Joyce was quite confused when I let her out of the car and I see she is hesitant to answer Spitnale's questions. It gets worse as the afternoon wears on.

Meanwhile Spitnale orders a few blood tests (primarily to check wound conditions like zinc levels) and sets up another appointment in five weeks.

In the crisis over the Alfa registration, I'd neglected to bring Mepilex bandage. But Spitnale has them. She thinks they are just the right size for the wound. But then she puts them on opposite of how Kristin ethe LVN and I do.

When she looks at the wound says she smells an odor, which is odd because Kristine hasn't mentioned it. After debridement, she takes a culture to test it for an infection.

I confirm that the Vashe has helped slow down the slough. She says we shouldn't use Dakin's more than two weeks at a time. Which is the first time I've heard that.

She does some debridement but she has only small tools, she says. Joyce does some screaming, lying on her side in the chair that sort of flattens out. She did take Tylenol, though.

Spitnale shows me how she wets the Kerlix quite heavily with Vashe and stuffs the wound more aggressively than I do. She adds an ADP and then the Mepilex. And gets us a new Ace bandages. She brought Joyce a mask too.

I had discussed surgery with her. She asked what Tong is thinking and I say I think she's reluctant to try the Integra because it may not adhere. And as long as things are going well, we can keep doing this, but surgery is in the future before the wound closes. We aren't doing maintenance. Tong was afraid of cancer developing in the open wound, which Spitnale acknowledges is a problem.

She confirms the lab is open late, so I plan to go to the DMV to pay the late registration and then back to Kaiser to do the labs before going home.

WE INTERRUPT THIS EPISODE

Which is what we do. I dash up the hill to get the car, pick up Joyce (who calls me on her phone to tell me she's waiting outside as I asked her to), drive over to the DMV, drag her up to the office while we wait in line for about five minutes.

"What are you here for, sugar?" the check-in lady asks. I tell her I want to pay a late registration. We get an 'I' number only five from where they are.

But 'I' numbers don't come up very often, as one big woman complains loudly. She says she's been there two hours already. And she's before us. It seems like we're waiting almost an hour. Someone gives Joyce a seat, fortunately.

When we finally get to the window, I give the woman the registration from last year and she tells us it will be $215. That's about the $150 registration plus a $60 late fee. Joyce writes a check but asks me to confirm the date, who it's to, how much and what for. Twice. Once for the check, once for her register.

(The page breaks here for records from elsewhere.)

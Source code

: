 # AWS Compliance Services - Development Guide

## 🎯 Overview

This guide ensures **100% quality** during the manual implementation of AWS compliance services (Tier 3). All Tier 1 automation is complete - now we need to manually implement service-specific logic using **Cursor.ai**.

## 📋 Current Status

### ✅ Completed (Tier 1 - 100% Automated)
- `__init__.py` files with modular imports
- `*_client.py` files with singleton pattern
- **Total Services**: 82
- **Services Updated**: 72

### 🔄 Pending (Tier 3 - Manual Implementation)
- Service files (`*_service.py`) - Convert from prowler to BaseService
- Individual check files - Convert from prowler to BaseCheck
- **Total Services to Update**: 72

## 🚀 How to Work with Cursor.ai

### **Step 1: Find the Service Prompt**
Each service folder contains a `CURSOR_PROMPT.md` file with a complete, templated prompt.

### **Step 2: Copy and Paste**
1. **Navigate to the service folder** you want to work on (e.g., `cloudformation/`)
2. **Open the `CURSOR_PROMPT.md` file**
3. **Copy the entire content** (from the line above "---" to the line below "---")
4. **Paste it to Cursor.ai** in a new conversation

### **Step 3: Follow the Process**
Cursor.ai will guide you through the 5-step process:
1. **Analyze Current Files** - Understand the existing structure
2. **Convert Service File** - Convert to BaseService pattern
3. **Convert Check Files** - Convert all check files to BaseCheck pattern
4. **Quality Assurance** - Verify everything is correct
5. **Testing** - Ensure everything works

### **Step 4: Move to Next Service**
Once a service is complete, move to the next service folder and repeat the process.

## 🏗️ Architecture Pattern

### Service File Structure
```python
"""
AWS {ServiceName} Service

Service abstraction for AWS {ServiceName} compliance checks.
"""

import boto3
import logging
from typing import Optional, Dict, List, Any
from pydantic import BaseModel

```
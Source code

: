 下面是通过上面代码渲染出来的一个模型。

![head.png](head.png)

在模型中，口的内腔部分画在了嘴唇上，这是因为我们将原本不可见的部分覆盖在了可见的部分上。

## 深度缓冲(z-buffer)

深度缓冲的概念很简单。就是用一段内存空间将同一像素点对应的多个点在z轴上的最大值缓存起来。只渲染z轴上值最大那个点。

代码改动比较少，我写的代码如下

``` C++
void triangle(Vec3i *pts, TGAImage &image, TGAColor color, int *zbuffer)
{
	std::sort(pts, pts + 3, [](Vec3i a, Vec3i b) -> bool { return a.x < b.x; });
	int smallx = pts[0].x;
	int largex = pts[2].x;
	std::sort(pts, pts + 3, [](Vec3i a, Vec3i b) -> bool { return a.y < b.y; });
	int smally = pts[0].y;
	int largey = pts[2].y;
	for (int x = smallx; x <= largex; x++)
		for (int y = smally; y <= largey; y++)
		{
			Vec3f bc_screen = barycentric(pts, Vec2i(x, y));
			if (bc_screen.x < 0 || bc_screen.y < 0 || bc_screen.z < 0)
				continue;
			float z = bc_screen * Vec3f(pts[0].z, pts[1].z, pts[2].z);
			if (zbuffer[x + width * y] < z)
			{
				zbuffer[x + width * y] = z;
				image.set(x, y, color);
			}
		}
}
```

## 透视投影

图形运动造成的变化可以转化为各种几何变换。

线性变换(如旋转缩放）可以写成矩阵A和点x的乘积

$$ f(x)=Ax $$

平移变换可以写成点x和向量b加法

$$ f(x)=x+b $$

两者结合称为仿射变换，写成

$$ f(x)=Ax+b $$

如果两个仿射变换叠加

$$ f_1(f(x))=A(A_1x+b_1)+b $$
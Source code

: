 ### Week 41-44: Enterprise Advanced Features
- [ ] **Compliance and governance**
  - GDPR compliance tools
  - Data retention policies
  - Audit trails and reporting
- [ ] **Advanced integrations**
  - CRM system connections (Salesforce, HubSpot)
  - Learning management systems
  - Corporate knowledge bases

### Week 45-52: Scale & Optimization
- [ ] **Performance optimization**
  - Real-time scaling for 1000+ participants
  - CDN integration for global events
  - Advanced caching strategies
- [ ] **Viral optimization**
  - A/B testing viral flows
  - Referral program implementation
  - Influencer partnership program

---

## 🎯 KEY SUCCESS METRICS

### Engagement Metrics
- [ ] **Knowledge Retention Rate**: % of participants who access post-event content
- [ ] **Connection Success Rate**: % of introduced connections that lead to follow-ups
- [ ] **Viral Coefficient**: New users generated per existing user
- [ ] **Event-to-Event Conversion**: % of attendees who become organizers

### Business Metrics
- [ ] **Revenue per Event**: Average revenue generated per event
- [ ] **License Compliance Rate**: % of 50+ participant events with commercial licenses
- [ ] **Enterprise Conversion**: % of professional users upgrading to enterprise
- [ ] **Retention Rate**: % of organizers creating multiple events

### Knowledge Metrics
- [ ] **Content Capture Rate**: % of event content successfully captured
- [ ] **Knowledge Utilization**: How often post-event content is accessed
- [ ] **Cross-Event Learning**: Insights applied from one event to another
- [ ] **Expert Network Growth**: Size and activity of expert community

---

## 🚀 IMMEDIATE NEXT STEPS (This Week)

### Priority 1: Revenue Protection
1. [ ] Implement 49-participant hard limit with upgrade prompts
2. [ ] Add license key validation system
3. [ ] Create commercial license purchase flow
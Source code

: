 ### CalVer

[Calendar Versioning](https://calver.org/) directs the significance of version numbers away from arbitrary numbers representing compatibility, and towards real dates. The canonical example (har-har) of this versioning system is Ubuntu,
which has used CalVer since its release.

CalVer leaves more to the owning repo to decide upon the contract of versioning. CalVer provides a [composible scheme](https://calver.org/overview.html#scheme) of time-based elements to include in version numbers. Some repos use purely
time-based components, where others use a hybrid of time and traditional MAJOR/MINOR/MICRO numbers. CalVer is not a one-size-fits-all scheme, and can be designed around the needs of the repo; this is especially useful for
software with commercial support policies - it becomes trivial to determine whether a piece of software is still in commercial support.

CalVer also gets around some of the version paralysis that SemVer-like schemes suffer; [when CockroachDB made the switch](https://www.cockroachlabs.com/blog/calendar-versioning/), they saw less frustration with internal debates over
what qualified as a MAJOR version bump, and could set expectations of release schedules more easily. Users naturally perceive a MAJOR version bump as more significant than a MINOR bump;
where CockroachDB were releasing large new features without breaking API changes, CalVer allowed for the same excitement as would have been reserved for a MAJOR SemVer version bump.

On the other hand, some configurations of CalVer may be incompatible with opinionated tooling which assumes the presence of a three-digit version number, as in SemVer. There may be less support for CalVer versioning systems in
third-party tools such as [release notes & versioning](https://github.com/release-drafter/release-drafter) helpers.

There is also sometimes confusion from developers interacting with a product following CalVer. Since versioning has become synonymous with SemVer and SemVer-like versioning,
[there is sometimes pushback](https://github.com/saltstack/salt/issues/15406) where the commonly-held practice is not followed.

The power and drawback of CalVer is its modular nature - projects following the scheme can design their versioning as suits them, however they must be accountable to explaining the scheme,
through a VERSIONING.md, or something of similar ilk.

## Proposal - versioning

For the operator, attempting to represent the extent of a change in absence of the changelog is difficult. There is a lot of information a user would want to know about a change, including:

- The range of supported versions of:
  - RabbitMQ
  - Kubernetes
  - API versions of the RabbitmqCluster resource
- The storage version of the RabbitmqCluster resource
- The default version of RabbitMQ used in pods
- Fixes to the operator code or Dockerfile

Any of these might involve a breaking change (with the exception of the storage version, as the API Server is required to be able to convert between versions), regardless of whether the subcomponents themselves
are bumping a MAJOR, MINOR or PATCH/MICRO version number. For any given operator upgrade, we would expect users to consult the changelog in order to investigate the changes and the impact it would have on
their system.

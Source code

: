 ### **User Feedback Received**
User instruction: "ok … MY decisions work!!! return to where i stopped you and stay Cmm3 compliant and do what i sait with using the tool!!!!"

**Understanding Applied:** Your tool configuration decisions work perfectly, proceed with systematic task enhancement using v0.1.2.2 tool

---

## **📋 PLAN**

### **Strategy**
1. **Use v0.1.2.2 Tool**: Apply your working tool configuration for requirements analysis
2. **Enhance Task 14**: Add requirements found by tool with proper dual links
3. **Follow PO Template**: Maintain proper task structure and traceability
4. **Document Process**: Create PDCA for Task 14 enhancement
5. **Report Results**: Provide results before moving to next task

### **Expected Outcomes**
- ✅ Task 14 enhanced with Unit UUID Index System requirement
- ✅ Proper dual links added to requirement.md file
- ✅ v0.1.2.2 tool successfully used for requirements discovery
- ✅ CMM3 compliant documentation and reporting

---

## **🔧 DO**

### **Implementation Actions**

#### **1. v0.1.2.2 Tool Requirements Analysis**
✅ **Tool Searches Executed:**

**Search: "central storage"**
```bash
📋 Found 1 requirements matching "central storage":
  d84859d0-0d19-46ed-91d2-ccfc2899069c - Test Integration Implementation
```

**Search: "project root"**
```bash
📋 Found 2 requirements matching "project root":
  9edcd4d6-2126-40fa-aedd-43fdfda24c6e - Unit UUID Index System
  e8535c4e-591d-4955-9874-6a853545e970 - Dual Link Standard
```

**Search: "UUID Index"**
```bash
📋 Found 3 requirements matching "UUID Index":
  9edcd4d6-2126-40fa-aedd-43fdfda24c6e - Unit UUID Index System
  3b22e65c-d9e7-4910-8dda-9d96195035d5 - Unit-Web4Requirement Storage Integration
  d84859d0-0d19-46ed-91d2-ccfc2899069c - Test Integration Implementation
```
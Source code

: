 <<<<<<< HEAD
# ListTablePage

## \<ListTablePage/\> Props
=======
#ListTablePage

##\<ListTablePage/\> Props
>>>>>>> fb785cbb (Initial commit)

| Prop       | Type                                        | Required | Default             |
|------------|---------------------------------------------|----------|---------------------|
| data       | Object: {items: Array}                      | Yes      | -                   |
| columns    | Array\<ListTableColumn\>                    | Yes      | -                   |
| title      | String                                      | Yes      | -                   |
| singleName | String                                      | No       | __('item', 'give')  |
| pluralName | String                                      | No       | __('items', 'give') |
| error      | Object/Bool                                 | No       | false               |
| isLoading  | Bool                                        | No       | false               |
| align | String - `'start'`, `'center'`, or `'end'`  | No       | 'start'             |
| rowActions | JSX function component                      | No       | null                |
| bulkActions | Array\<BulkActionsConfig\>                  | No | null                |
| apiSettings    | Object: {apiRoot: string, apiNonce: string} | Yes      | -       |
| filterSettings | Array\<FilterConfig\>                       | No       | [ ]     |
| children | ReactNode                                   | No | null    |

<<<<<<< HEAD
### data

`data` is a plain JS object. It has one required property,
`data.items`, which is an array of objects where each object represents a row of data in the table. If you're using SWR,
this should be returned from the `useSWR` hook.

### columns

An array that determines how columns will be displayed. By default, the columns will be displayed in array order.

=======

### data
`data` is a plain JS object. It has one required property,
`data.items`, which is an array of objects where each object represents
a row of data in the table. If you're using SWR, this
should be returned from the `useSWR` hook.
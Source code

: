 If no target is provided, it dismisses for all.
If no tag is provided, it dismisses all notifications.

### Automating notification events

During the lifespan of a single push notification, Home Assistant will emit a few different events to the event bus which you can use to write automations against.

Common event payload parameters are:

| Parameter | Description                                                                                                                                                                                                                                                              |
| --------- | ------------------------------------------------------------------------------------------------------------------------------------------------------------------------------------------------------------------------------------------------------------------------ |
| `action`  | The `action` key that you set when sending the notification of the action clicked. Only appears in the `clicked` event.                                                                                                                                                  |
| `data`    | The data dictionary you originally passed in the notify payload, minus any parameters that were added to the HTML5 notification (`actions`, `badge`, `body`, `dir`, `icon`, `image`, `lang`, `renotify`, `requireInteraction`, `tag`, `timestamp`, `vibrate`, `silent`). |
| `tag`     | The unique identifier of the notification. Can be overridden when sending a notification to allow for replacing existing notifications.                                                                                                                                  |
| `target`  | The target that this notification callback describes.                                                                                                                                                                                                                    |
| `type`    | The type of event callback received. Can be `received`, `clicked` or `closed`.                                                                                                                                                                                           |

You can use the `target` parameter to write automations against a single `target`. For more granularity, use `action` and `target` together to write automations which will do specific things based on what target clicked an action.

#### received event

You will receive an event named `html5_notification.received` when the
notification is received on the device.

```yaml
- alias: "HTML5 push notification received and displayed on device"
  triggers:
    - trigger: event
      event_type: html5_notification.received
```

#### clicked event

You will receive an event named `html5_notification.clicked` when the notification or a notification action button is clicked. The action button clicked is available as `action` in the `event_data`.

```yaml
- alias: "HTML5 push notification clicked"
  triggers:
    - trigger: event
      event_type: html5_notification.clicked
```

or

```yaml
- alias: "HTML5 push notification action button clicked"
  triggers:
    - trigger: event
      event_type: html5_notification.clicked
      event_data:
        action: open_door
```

But it's hardly any time at all at the window. The clerk prints out the registration and gets a sticker from a locked drawer she staples to the registration and off we go.

BACK TO THE LAB

I get the car, pick up Joyce at the side of the building where a nice guy holds the door for her when she falters and we drive back to Kaiser.

I let her off and direct her (repeatedly) to the lab on the second floor by the stairs. She keeps forgetting where she's going.

I park by the school on Geary, the building named for Burl Toler.

She's waiting when I get to the lab. The queue system is out of sync on its numbering so a woman is manually calling the numbers. Joyce remains confused when she finally gets a station number for the blood draw, getting the registration and station queues mixed up.

I take her to her station where the tech draws eight vials of blood. Oh my.

I help her put on her two coats and we walk back to the car together. It's only two or three blocks and flat. So she gets some exercise.

I go home along Divisadero and up Market. But it's after five by then and the traffic is not light. I think of stopping at Mollie Stone's for dinner but then decide to make shrimp risotto.

A decision which seems to put everything in place after a hectic afternoon.